Report all lines of the data below that hold the word "theorem".
----------
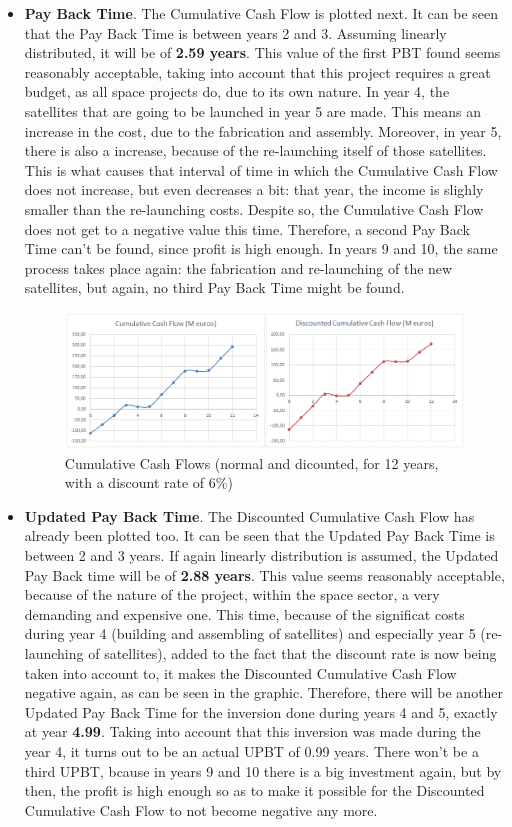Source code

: \begin{itemize}
\item \textbf{Pay Back Time}. The Cumulative Cash Flow is plotted next. It can be seen that the Pay Back Time is between years 2 and 3. Assuming linearly distributed, it will be of \textbf{2.59 years}. This value of the first PBT found seems reasonably acceptable, taking into account that this project requires a great budget, as all space projects do, due to its own nature. In year 4, the satellites that are going to be launched in year 5 are made. This means an increase in the cost, due to the fabrication and assembly. Moreover, in year 5, there is also a increase, because of the re-launching itself of those satellites. This is what causes that interval of time in which the Cumulative Cash Flow does not increase, but even decreases a bit: that year, the income is slighly smaller than the re-launching costs. Despite so, the Cumulative Cash Flow does not get to a negative value this time. Therefore, a second Pay Back Time can't be found, since profit is high enough. In years 9 and 10, the same process takes place again: the fabrication and re-launching of the new satellites, but again, no third Pay Back Time might be found. 
\begin{figure}
\centering
\includegraphics[width=140mm]{CCFTogether.png}
\caption[Cumulative Cash Flows (normal and discounted)]{Cumulative Cash Flows (normal and dicounted, for 12 years, with a discount rate of 6\%)}
\end{figure}
\item \textbf{Updated Pay Back Time}. The Discounted Cumulative Cash Flow has already been plotted too. It can be seen that the Updated Pay Back Time is between 2 and 3 years. If again linearly distribution is assumed, the Updated Pay Back time will be of \textbf{2.88 years}. This value seems reasonably acceptable, because of the nature of the project, within the space sector, a very demanding and expensive one.
This time, because of the significat costs during year 4 (building and assembling of satellites) and especially year 5 (re-launching of satellites), added to the fact that the discount rate is now being taken into account to, it makes the Discounted Cumulative Cash Flow negative again, as can be seen in the graphic. Therefore, there will be another Updated Pay Back Time for the inversion done during years 4 and 5, exactly at year \textbf{4.99}. Taking into account that this inversion was made during the year 4, it turns out to be an actual UPBT of 0.99 years. There won't be a third UPBT, bcause in years 9 and 10 there is a big investment again, but by then, the profit is high enough so as to make it possible for the Discounted Cumulative Cash Flow to not become negative any more. 

\end{itemize}
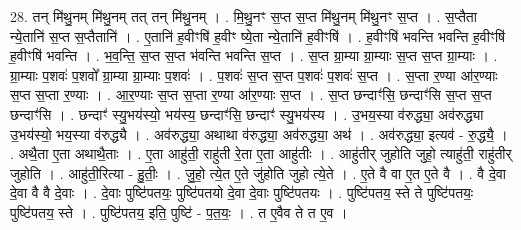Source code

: \documentclass[17pt]{extarticle}
\begin{document}
28. तन् मि॑थु॒नम् मि॑थु॒नम् तत् तन् मि॑थु॒नम् । . मि॒थु॒नꣳ स॒प्त स॒प्त मि॑थु॒नम् मि॑थु॒नꣳ स॒प्त । . स॒प्तैता न्ये॒तानि॑ स॒प्त स॒प्तैतानि॑ । . ए॒तानि॑ ह॒वीꣳषि॑ ह॒वीꣳ ष्ये॒ता न्ये॒तानि॑ ह॒वीꣳषि॑ । . ह॒वीꣳषि॑ भवन्ति भवन्ति ह॒वीꣳषि॑ ह॒वीꣳषि॑ भवन्ति । . भ॒व॒न्ति॒ स॒प्त स॒प्त भ॑वन्ति भवन्ति स॒प्त । . स॒प्त ग्रा॒म्या ग्रा॒म्याः स॒प्त स॒प्त ग्रा॒म्याः । . ग्रा॒म्याः प॒शवः॑ प॒शवो᳚ ग्रा॒म्या ग्रा॒म्याः प॒शवः॑ । . प॒शवः॑ स॒प्त स॒प्त प॒शवः॑ प॒शवः॑ स॒प्त । . स॒प्ता र॒ण्या आ॑र॒ण्याः स॒प्त स॒प्ता र॒ण्याः । . आ॒र॒ण्याः स॒प्त स॒प्ता र॒ण्या आ॑र॒ण्याः स॒प्त । . स॒प्त छन्दाꣳ॑सि॒ छन्दाꣳ॑सि स॒प्त स॒प्त छन्दाꣳ॑सि । . छन्दाꣳ॑ स्यु॒भय॑स्यो॒ भय॑स्य॒ छन्दाꣳ॑सि॒ छन्दाꣳ॑ स्यु॒भय॑स्य । . उ॒भय॒स्या व॑रुद्ध्या॒ अव॑रुद्ध्या उ॒भय॑स्यो॒ भय॒स्या व॑रुद्ध्यै । . अव॑रुद्ध्या॒ अथाथा व॑रुद्ध्या॒ अव॑रुद्ध्या॒ अथ॑ । . अव॑रुद्ध्या॒ इत्यव॑ - रु॒द्ध्यै॒ । . अथै॒ता ए॒ता अथाथै॒ताः । . ए॒ता आहु॑ती॒ राहु॑ती रे॒ता ए॒ता आहु॑तीः । . आहु॑तीर् जुहोति जुहो॒ त्याहु॑ती॒ राहु॑तीर् जुहोति । . आहु॑ती॒रित्या - हु॒तीः॒ । . जु॒हो॒ त्ये॒त ए॒ते जु॑होति जुहो त्ये॒ते । . ए॒ते वै वा ए॒त ए॒ते वै । . वै दे॒वा दे॒वा वै वै दे॒वाः । . दे॒वाः पुष्टि॑पतयः॒ पुष्टि॑पतयो दे॒वा दे॒वाः पुष्टि॑पतयः । . पुष्टि॑पतय॒ स्ते ते पुष्टि॑पतयः॒ पुष्टि॑पतय॒ स्ते । . पुष्टि॑पतय॒ इति॒ पुष्टि॑ - प॒त॒यः॒ । . त ए॒वैव ते त ए॒व । \newline
\end{document}
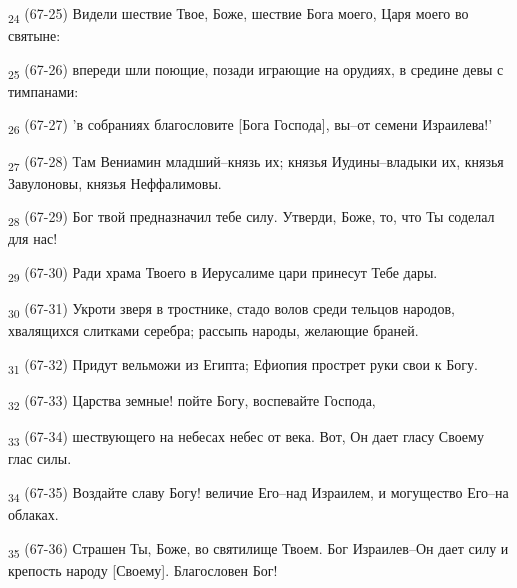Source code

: \begin{tcolorbox}
\textsubscript{24} (67-25) Видели шествие Твое, Боже, шествие Бога моего, Царя моего во святыне:
\end{tcolorbox}
\begin{tcolorbox}
\textsubscript{25} (67-26) впереди шли поющие, позади играющие на орудиях, в средине девы с тимпанами:
\end{tcolorbox}
\begin{tcolorbox}
\textsubscript{26} (67-27) 'в собраниях благословите [Бога Господа], вы--от семени Израилева!'
\end{tcolorbox}
\begin{tcolorbox}
\textsubscript{27} (67-28) Там Вениамин младший--князь их; князья Иудины--владыки их, князья Завулоновы, князья Неффалимовы.
\end{tcolorbox}
\begin{tcolorbox}
\textsubscript{28} (67-29) Бог твой предназначил тебе силу. Утверди, Боже, то, что Ты соделал для нас!
\end{tcolorbox}
\begin{tcolorbox}
\textsubscript{29} (67-30) Ради храма Твоего в Иерусалиме цари принесут Тебе дары.
\end{tcolorbox}
\begin{tcolorbox}
\textsubscript{30} (67-31) Укроти зверя в тростнике, стадо волов среди тельцов народов, хвалящихся слитками серебра; рассыпь народы, желающие браней.
\end{tcolorbox}
\begin{tcolorbox}
\textsubscript{31} (67-32) Придут вельможи из Египта; Ефиопия прострет руки свои к Богу.
\end{tcolorbox}
\begin{tcolorbox}
\textsubscript{32} (67-33) Царства земные! пойте Богу, воспевайте Господа,
\end{tcolorbox}
\begin{tcolorbox}
\textsubscript{33} (67-34) шествующего на небесах небес от века. Вот, Он дает гласу Своему глас силы.
\end{tcolorbox}
\begin{tcolorbox}
\textsubscript{34} (67-35) Воздайте славу Богу! величие Его--над Израилем, и могущество Его--на облаках.
\end{tcolorbox}
\begin{tcolorbox}
\textsubscript{35} (67-36) Страшен Ты, Боже, во святилище Твоем. Бог Израилев--Он дает силу и крепость народу [Своему]. Благословен Бог!
\end{tcolorbox}
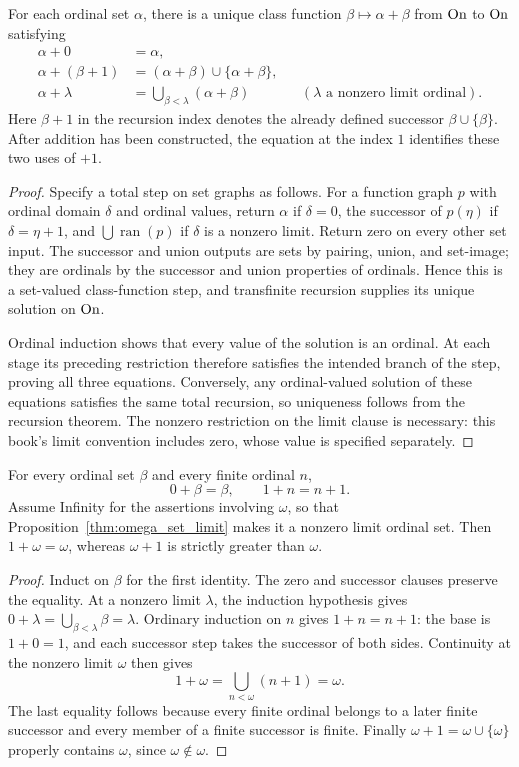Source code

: \begin{theorem}
For each ordinal set $\alpha$, there is a unique class function
$\beta\mapsto\alpha+\beta$ from $\mathrm{On}$ to $\mathrm{On}$ satisfying
\[
\begin{aligned}
\alpha+0&=\alpha,\\
\alpha+(\beta+1)&=(\alpha+\beta)\cup\{\alpha+\beta\},\\
\alpha+\lambda&=\bigcup_{\beta<\lambda}(\alpha+\beta)
   &&(\lambda\text{ a nonzero limit ordinal}).
\end{aligned}
\]
Here $\beta+1$ in the recursion index denotes the already defined
successor $\beta\cup\{\beta\}$. After addition has been constructed,
the equation at the index $1$ identifies these two uses of $+1$.
\end{theorem}
\begin{proof}
Specify a total step on set graphs as follows. For a function graph $p$
with ordinal domain $\delta$ and ordinal values, return $\alpha$ if
$\delta=0$, the successor of $p(\eta)$ if $\delta=\eta+1$, and
$\bigcup\operatorname{ran}(p)$ if $\delta$ is a nonzero limit.
Return zero on every other set input. The successor and union outputs
are sets by pairing, union, and set-image; they are ordinals by the
successor and union properties of ordinals. Hence this is a set-valued
class-function step, and transfinite recursion supplies its unique
solution on $\mathrm{On}$.

Ordinal induction shows that every value of the solution is an ordinal.
At each stage its preceding restriction therefore satisfies the intended
branch of the step, proving all three equations. Conversely, any
ordinal-valued solution of these equations satisfies the same total
recursion, so uniqueness follows from the recursion theorem. The
nonzero restriction on the limit clause is necessary: this book's
limit convention includes zero, whose value is specified separately.
\end{proof}

\begin{proposition}
For every ordinal set $\beta$ and every finite ordinal $n$,
\[
0+\beta=\beta,\qquad 1+n=n+1.
\]
Assume Infinity for the assertions involving $\omega$, so that
Proposition~\ref{thm:omega_set_limit} makes it a nonzero limit ordinal
set. Then $1+\omega=\omega$, whereas $\omega+1$ is strictly greater
than $\omega$.
\end{proposition}
\begin{proof}
Induct on $\beta$ for the first identity. The zero and successor
clauses preserve the equality. At a nonzero limit $\lambda$, the
induction hypothesis gives $0+\lambda=\bigcup_{\beta<\lambda}\beta
=\lambda$. Ordinary induction on $n$ gives $1+n=n+1$: the base
is $1+0=1$, and each successor step takes the successor of both sides.
Continuity at the nonzero limit $\omega$ then gives
\[
1+\omega=\bigcup_{n<\omega}(n+1)=\omega.
\]
The last equality follows because every finite ordinal belongs to a
later finite successor and every member of a finite successor is finite.
Finally $\omega+1=\omega\cup\{\omega\}$ properly contains $\omega$,
since $\omega\notin\omega$.
\end{proof}

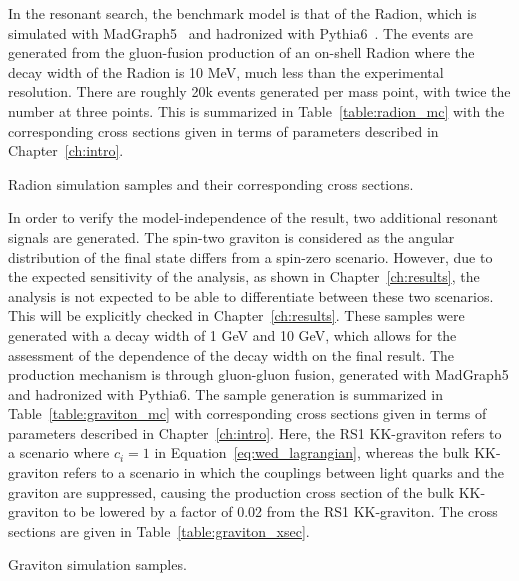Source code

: In the resonant search, the benchmark model is that of the Radion, which is simulated with
MadGraph5~\cite{Madgraph_Alwall:2011uj} and hadronized with Pythia6~\cite{Pythia6-0}. The events are
generated from the gluon-fusion production of an on-shell Radion where the decay width of the Radion
is 10 MeV, much less than the experimental resolution. There are roughly
20k events generated per mass point, with twice the number at three points.
This is summarized in Table~\ref{table:radion_mc} with the corresponding cross sections given in terms
of parameters described in Chapter~\ref{ch:intro}.

\begin{table}[htbp!]
  \centering
  \renewcommand{\arraystretch}{1.4}
  \caption{Radion simulation samples and their corresponding cross sections.}
  
  \label{table:radion_mc}
\end{table}

In order to verify the model-independence of the result, two additional resonant signals
are generated.
The spin-two graviton is considered as the angular distribution of the final state differs from a
spin-zero scenario. However, due to the expected sensitivity of the analysis, as shown in
Chapter~\ref{ch:results}, the analysis is not expected to be able to differentiate between
these two scenarios. This will be explicitly checked in Chapter~\ref{ch:results}.
These samples were generated with a decay width of 1 GeV and 10 GeV,
which allows for the assessment of the
dependence of the decay width on the final result. The production mechanism is through
gluon-gluon fusion, generated with MadGraph5 and hadronized with Pythia6. The sample generation
is summarized in Table~\ref{table:graviton_mc} with corresponding cross sections given in terms of
parameters described in Chapter~\ref{ch:intro}. Here, the RS1 KK-graviton refers to a scenario
where $c_i = 1$ in Equation~\ref{eq:wed_lagrangian}, whereas the bulk KK-graviton refers to a scenario
in which the couplings between light quarks and the graviton are suppressed, causing the
production cross section of the bulk KK-graviton to be lowered by a factor of 0.02 from the
RS1 KK-graviton. The cross sections are given in Table~\ref{table:graviton_xsec}.

\begin{table}[htbp!]
  \centering
  \renewcommand{\arraystretch}{1.4}
  \caption{Graviton simulation samples.}
  
  \label{table:graviton_mc}
\end{table}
----------
ANSWER TO THE PROBLEM →
: \begin{theorem}
\end{theorem}
recursion, so uniqueness follows from the recursion theorem. The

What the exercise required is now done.